Data to process —
# # # # #

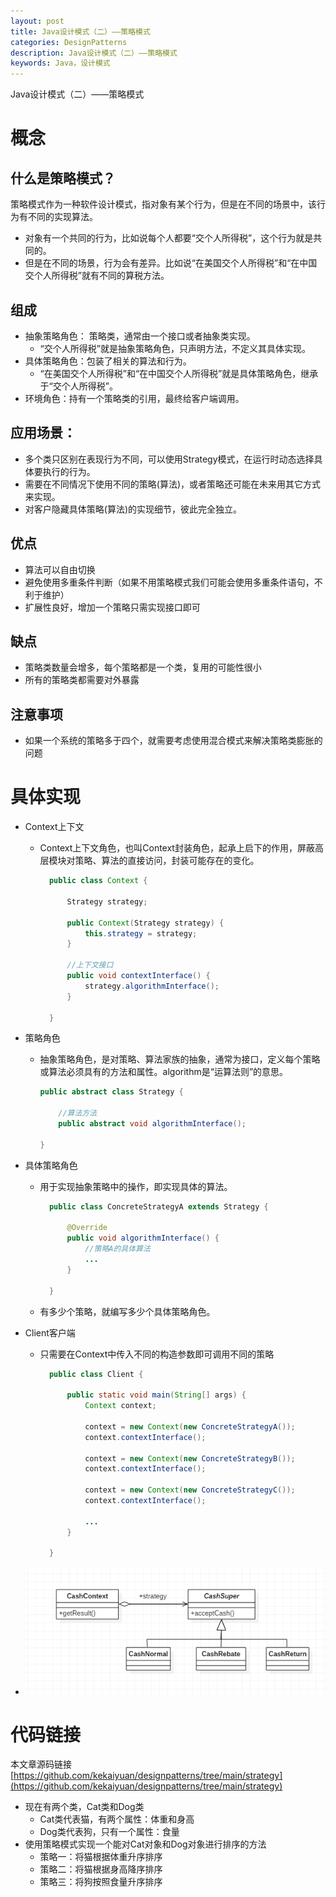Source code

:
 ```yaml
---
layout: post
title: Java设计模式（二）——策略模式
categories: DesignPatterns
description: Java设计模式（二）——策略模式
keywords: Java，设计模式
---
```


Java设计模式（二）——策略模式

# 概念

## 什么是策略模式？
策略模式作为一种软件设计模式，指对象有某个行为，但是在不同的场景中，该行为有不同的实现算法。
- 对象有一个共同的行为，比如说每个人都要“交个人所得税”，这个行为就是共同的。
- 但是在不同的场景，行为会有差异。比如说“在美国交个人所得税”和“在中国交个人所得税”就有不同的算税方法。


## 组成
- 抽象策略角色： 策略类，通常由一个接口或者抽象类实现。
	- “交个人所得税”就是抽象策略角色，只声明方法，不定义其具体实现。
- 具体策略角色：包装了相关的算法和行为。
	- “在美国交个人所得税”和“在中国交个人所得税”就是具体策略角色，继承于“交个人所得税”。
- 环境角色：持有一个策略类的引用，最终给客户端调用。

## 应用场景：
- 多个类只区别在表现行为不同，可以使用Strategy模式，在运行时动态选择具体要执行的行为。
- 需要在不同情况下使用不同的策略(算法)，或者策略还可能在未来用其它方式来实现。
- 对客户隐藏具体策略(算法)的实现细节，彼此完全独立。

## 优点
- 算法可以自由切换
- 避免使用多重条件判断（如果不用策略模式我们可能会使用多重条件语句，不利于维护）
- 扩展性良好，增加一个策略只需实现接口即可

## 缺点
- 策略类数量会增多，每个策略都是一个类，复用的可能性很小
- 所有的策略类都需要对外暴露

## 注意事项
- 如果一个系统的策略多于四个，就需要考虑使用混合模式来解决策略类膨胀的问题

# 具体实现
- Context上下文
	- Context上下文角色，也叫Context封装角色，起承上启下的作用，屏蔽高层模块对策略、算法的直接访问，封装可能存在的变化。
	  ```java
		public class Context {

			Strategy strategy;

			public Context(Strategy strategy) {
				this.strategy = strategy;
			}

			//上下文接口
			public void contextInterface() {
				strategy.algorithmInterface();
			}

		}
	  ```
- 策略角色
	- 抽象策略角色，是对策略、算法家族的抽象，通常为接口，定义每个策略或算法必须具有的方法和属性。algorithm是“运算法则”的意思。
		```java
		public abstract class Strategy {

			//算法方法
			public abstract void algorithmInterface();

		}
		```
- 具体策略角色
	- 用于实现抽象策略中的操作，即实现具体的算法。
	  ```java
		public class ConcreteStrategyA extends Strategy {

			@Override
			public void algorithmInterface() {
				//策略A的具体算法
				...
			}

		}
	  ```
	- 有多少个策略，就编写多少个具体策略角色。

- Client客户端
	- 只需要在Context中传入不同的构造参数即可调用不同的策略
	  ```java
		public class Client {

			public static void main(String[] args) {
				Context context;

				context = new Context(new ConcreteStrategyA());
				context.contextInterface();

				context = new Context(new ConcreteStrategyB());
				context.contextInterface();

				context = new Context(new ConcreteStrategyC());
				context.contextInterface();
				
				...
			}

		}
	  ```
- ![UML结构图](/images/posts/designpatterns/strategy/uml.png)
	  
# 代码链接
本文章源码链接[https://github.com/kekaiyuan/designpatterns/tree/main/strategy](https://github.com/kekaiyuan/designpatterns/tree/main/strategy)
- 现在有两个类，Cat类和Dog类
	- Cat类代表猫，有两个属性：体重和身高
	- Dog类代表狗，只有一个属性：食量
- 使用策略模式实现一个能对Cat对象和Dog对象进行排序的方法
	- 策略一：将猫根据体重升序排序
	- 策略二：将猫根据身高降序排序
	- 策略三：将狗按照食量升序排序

# # # # #

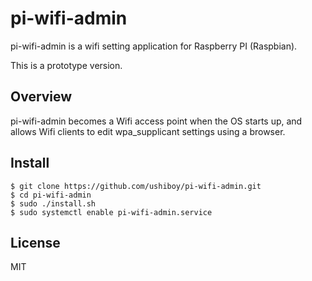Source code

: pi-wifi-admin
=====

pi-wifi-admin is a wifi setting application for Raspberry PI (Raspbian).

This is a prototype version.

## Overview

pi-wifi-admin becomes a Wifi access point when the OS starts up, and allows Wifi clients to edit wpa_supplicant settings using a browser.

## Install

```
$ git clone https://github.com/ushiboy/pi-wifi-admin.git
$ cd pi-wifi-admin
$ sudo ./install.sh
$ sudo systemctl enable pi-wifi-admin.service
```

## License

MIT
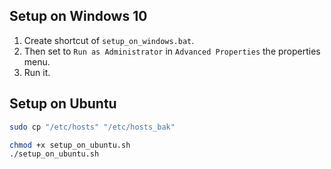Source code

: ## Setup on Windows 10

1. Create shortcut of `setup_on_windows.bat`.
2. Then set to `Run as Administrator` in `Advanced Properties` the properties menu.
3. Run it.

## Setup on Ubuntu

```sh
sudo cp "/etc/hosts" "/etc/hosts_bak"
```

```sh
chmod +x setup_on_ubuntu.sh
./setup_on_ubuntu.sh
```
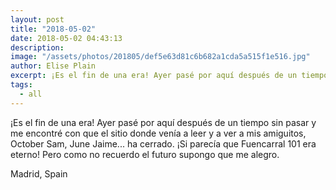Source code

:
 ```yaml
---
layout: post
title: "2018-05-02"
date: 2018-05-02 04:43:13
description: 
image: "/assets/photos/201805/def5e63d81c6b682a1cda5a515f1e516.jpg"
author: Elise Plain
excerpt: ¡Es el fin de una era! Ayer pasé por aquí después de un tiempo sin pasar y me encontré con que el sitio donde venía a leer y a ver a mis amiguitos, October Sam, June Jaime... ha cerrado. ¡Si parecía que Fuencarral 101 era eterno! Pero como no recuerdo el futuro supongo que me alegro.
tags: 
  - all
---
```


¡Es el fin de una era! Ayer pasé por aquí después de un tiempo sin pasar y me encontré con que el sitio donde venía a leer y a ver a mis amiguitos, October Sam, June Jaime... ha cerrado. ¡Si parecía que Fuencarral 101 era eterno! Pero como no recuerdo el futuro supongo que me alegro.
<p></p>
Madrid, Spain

# # # # #

Task objective — Copy each line of the listing that holds the word "sudo".

Solution below —
$ sudo ./install.sh
$ sudo systemctl enable pi-wifi-admin.service
sudo cp "/etc/hosts" "/etc/hosts_bak"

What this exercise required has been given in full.